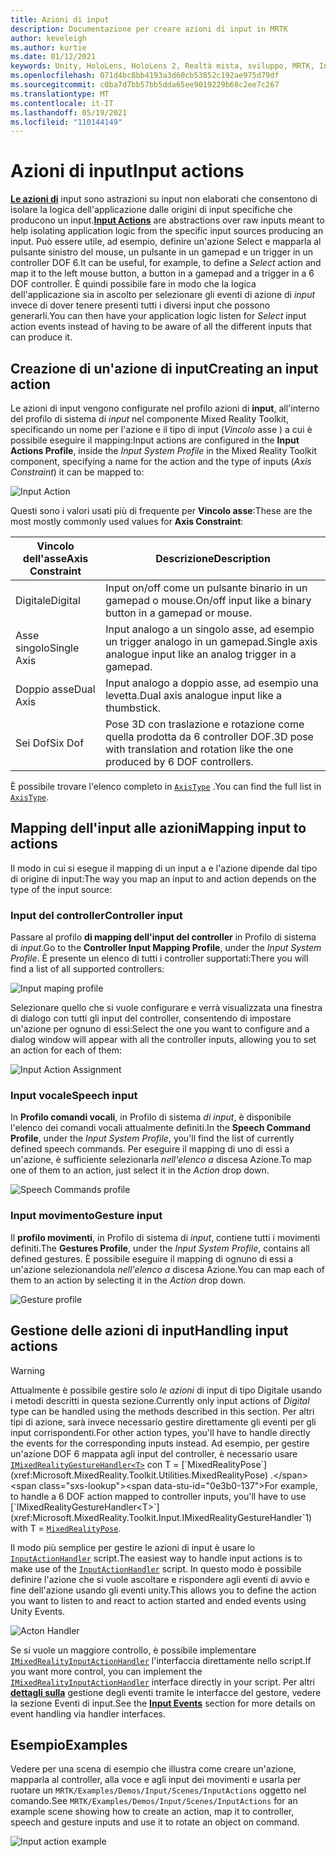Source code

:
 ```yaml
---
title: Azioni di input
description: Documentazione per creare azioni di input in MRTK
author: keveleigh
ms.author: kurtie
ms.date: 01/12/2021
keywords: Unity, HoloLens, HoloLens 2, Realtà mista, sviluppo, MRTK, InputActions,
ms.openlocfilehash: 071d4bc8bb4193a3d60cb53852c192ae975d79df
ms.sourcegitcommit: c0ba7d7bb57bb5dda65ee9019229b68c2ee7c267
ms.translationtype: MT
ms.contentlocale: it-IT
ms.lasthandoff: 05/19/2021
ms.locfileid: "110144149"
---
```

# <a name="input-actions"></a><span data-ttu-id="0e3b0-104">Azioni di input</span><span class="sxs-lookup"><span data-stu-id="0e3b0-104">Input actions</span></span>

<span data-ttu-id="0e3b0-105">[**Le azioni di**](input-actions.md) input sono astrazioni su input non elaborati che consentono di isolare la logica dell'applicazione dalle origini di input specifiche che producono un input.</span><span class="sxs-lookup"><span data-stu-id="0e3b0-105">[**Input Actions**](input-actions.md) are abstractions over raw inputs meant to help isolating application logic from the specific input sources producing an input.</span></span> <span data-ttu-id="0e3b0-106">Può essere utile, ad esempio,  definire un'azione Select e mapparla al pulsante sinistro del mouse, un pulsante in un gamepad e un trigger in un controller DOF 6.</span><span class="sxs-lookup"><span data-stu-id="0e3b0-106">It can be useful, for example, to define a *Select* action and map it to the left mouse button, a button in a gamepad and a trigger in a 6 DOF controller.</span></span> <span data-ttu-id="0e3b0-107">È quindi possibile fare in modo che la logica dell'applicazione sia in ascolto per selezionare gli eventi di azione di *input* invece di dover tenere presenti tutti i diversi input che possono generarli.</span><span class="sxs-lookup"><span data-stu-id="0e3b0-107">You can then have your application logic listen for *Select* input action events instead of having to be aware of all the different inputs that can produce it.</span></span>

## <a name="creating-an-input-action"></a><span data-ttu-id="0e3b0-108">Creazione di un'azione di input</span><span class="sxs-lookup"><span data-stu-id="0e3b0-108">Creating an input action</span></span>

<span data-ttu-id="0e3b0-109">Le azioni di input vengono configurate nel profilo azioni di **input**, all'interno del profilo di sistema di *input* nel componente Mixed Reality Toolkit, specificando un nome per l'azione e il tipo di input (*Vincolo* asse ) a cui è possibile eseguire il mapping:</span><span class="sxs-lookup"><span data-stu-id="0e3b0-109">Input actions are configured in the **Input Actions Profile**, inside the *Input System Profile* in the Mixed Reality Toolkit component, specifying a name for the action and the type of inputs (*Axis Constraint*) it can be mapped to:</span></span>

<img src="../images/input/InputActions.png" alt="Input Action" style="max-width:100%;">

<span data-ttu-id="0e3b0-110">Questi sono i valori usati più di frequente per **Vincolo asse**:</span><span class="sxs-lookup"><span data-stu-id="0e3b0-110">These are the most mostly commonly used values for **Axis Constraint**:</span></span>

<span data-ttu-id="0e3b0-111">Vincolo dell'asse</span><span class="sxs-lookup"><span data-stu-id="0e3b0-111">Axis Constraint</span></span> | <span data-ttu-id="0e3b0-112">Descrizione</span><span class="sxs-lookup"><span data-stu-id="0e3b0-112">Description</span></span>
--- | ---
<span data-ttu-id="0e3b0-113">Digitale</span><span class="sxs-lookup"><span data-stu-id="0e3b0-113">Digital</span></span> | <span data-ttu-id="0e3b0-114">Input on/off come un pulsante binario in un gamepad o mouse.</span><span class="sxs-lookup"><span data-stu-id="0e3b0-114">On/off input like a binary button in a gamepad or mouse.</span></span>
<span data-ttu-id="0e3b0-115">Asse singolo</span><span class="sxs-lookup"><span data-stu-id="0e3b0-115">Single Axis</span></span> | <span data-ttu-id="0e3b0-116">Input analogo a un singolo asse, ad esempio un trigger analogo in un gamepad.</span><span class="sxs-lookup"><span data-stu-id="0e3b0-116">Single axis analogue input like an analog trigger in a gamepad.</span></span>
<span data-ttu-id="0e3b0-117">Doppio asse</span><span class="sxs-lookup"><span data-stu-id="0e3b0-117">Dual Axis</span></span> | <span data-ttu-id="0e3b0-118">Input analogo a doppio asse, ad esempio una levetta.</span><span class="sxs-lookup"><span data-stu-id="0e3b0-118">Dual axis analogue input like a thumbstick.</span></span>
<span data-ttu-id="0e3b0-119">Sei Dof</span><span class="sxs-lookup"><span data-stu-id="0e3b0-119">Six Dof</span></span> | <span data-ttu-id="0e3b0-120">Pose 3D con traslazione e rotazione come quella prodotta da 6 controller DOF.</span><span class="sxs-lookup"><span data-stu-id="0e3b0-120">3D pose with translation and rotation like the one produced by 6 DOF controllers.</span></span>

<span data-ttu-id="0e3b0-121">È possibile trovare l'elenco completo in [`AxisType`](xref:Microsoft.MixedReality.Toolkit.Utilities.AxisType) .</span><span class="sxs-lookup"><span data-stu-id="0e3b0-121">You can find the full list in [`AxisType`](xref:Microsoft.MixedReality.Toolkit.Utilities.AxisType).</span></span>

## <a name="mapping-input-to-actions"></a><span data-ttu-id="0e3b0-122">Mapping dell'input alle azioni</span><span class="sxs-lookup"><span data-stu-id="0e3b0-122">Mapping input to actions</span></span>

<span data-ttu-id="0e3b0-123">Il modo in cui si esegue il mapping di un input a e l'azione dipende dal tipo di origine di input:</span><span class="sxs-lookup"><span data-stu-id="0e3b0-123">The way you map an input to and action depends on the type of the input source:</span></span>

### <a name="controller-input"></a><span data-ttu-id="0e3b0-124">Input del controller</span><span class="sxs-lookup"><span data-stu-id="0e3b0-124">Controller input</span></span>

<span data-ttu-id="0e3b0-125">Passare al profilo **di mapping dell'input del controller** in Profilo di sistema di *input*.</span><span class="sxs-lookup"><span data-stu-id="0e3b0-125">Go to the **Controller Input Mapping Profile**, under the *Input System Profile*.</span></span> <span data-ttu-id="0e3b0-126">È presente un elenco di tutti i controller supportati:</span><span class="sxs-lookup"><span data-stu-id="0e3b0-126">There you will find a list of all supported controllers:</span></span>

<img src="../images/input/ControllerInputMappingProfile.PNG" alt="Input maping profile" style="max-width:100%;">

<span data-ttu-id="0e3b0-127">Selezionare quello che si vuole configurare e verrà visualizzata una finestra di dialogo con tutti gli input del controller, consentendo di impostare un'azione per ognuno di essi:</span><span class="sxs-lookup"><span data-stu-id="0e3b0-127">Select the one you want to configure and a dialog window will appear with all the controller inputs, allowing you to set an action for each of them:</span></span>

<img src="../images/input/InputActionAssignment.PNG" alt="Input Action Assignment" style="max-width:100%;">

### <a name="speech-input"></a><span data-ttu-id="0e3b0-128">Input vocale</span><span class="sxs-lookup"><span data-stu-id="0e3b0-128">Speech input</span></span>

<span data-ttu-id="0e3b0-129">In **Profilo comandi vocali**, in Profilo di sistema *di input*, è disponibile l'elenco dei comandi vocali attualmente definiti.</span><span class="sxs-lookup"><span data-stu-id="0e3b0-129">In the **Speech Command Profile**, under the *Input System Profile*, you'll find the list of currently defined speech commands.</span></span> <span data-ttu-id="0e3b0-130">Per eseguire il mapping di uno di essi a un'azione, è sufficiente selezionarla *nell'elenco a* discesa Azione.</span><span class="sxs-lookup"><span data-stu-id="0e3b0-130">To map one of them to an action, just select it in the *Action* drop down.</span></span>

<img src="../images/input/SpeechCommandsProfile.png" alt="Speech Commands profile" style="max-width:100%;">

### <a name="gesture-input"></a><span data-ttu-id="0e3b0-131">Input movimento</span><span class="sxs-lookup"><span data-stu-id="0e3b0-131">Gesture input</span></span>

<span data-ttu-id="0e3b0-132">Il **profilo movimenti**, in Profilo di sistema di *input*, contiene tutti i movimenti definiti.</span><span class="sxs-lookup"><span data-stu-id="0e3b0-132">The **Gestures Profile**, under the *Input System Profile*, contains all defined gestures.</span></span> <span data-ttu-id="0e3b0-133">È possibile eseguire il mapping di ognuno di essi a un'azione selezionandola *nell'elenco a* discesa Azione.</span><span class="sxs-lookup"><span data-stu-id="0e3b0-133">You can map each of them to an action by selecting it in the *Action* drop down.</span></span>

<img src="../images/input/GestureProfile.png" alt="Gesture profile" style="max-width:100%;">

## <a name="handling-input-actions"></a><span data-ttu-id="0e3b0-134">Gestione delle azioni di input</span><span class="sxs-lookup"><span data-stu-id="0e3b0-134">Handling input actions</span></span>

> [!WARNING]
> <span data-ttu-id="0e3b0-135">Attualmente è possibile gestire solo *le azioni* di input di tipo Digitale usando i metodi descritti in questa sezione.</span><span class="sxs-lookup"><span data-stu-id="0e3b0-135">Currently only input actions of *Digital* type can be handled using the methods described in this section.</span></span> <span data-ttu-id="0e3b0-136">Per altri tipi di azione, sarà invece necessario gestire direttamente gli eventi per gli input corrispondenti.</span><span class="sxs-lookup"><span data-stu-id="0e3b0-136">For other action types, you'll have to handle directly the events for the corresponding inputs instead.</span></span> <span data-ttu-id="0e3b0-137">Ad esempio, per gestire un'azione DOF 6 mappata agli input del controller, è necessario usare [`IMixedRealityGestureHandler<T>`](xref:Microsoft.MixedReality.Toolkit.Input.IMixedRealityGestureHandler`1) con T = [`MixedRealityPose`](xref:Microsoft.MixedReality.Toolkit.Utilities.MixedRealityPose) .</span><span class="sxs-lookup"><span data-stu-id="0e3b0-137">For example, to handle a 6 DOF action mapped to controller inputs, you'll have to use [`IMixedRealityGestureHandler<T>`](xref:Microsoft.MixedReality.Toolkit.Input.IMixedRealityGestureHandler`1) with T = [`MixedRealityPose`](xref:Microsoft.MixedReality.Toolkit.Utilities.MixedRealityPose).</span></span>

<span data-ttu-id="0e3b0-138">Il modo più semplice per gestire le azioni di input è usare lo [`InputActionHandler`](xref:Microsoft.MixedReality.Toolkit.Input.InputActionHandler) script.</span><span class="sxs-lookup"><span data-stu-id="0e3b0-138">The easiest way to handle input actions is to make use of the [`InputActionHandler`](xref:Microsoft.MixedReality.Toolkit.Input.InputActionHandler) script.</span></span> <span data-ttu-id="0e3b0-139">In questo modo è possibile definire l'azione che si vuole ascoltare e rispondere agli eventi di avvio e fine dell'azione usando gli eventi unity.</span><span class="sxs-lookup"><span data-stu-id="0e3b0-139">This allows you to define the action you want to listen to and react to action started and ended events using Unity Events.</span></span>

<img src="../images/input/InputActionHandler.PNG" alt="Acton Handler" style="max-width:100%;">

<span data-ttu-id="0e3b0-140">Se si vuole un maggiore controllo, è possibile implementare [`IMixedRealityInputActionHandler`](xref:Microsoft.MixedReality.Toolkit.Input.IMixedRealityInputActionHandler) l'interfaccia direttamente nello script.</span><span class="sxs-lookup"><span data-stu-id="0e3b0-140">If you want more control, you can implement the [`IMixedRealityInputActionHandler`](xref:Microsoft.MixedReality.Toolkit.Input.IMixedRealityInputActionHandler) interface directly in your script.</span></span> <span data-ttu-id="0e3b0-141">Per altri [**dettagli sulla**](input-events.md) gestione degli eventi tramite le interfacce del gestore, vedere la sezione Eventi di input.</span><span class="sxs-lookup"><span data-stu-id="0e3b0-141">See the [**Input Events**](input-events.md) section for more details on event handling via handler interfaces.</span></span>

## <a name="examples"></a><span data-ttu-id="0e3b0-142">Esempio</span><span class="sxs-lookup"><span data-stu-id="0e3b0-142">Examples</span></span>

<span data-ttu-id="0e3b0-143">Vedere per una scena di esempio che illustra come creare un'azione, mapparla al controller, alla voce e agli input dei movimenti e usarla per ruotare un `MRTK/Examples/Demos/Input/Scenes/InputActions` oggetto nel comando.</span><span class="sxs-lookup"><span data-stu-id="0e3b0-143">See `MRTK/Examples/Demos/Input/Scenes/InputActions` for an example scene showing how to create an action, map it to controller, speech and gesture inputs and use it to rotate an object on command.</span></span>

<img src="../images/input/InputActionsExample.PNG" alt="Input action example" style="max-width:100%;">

○ ○ ○ ○ ○

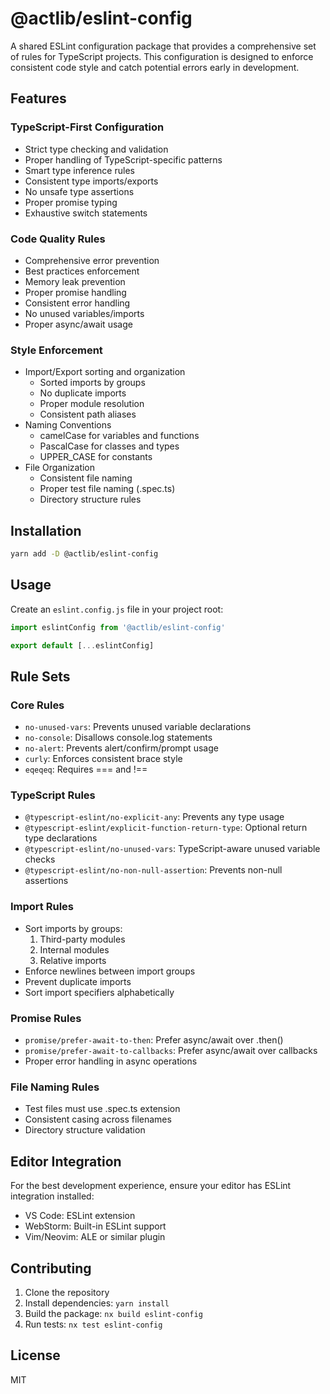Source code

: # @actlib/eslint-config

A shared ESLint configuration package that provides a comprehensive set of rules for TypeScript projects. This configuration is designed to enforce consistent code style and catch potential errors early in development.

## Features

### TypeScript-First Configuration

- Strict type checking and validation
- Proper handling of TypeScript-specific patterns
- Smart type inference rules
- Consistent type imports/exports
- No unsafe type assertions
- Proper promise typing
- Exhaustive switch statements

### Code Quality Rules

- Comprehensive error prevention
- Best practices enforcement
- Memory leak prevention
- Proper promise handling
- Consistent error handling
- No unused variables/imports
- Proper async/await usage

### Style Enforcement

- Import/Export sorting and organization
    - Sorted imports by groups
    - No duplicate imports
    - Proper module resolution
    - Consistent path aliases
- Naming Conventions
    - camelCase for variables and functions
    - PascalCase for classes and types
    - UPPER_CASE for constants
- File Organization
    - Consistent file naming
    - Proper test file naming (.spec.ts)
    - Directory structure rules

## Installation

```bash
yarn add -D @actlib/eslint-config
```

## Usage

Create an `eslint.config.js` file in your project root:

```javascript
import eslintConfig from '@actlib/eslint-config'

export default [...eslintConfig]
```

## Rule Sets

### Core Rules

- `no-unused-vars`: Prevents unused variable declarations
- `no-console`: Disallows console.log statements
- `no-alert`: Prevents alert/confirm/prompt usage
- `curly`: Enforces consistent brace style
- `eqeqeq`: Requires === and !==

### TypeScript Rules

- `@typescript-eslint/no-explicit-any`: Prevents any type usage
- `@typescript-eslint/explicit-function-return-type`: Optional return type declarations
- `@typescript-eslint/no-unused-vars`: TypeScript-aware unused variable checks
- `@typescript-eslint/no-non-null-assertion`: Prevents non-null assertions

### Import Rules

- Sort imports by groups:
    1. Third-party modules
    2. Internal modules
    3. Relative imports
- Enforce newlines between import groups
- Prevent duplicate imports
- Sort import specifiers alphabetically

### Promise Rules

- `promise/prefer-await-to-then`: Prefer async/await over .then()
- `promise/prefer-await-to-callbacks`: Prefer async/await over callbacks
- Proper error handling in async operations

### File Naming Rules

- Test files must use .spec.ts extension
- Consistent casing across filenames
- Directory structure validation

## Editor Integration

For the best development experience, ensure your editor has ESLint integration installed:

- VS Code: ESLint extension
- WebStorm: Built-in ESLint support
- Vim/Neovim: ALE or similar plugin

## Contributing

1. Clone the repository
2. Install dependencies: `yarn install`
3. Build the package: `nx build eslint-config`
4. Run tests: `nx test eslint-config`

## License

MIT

○ ○ ○ ○ ○

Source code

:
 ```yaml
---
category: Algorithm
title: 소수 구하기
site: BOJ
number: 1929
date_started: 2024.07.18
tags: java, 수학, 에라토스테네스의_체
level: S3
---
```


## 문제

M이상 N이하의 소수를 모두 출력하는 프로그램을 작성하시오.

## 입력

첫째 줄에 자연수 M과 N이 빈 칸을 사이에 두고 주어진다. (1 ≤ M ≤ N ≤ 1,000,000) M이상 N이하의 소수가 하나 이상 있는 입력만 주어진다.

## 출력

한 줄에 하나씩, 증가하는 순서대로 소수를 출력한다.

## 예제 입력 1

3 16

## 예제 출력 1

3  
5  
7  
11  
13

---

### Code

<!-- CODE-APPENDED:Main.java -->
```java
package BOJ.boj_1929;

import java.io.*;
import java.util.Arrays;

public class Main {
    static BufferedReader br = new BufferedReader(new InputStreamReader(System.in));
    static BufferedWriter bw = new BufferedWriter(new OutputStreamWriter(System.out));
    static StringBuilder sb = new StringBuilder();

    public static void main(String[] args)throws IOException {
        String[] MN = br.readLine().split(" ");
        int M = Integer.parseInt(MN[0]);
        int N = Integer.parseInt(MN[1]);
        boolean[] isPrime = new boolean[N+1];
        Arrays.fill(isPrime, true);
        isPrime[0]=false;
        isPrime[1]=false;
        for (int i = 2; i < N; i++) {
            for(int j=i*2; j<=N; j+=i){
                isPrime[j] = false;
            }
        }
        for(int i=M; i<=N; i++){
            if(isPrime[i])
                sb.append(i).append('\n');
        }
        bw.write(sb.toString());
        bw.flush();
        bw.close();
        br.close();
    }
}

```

○ ○ ○ ○ ○

Each line above that carries the string "definiti" has to be returned.

<span data-ttu-id="0e3b0-129">In **Profilo comandi vocali**, in Profilo di sistema *di input*, è disponibile l'elenco dei comandi vocali attualmente definiti.</span><span class="sxs-lookup"><span data-stu-id="0e3b0-129">In the **Speech Command Profile**, under the *Input System Profile*, you'll find the list of currently defined speech commands.</span></span> <span data-ttu-id="0e3b0-130">Per eseguire il mapping di uno di essi a un'azione, è sufficiente selezionarla *nell'elenco a* discesa Azione.</span><span class="sxs-lookup"><span data-stu-id="0e3b0-130">To map one of them to an action, just select it in the *Action* drop down.</span></span>
<span data-ttu-id="0e3b0-132">Il **profilo movimenti**, in Profilo di sistema di *input*, contiene tutti i movimenti definiti.</span><span class="sxs-lookup"><span data-stu-id="0e3b0-132">The **Gestures Profile**, under the *Input System Profile*, contains all defined gestures.</span></span> <span data-ttu-id="0e3b0-133">È possibile eseguire il mapping di ognuno di essi a un'azione selezionandola *nell'elenco a* discesa Azione.</span><span class="sxs-lookup"><span data-stu-id="0e3b0-133">You can map each of them to an action by selecting it in the *Action* drop down.</span></span>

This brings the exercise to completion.